[seek-kr-sms] Comments on Shawn Bowers [Notes from VLDB] message posted on Sept 06, 2004

Thu Oct 7 21:40:45 PDT 2004

Dear Shawn,

I accidentally found your notes (published at
http://www.ecoinformatics.org/pipermail/seek-kr-sms/2004-September/000251.ht
ml) regarding our paper entitled: 

Deepavali Bhagwat, Laura Chiticariu, Wang Chiew Tan, Gaurav Vijayvargiya: 
An Annotation Management System for Relational Databases. VLDB 2004

I would like to comment on some points you made in these notes. I hope these
comments will help you understand our work better.

     [experiments
     datasets: TPCH database test queries: spj
     queries, varied joins from 0 to 4 and selected attributes 1, 3,
     and 5
     compare sql vs psql default vs psql default-all

     [this experiment stuff is required at vldb; obviously here it
     doesn't mean anything ... they aren't comparing it to
     anything. This is something that bugs me: it is good to discuss
     implementation and experiments, but unless you are comparing
     against something that exists, there is no need to spend a 1/3 of
     a paper on it]]

I disagree completely with this comment. First of all, there is no such
requirement that "experiment stuff is required at vldb". VLDB has a known
tradition of accepting papers that may be completely theory, systems or
theory+systems.

Second, in our experimental section we do draw a comparison (as you
correctly noticed from the VLDB talk) between SQL and pSQL, the new language
that we propose.
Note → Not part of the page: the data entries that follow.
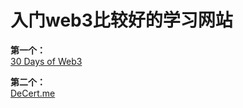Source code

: # 入门web3比较好的学习网站  

**第一个：**  
[30 Days of Web3 ](https://www.30daysofweb3.xyz/)


**第二个：**  
[DeCert.me](https://decert.me/)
To the best of our knowledge, ours is the first
implementation of an annotation management system for relational databases
that allows a user to specify how annotations should propagate (via pSQL
queries). As pSQL is a newly introduced language, SQL was the only language
we could compare pSQL with in terms of execution performance (hence we do
compare our language against something that exists already). The difference
between a pSQL query Q and its "corresponding SQL query" Q' (i.e., the SQL
query obtained after all PROPAGATE clauses in Q are removed - please refer
to our paper-section 2, second paragraph) is that Q propagates annotations
to the result, while Q' doesn’t. Thus, our main goal was to evaluate exactly
this overhead introduced by propagating annotations to the result. 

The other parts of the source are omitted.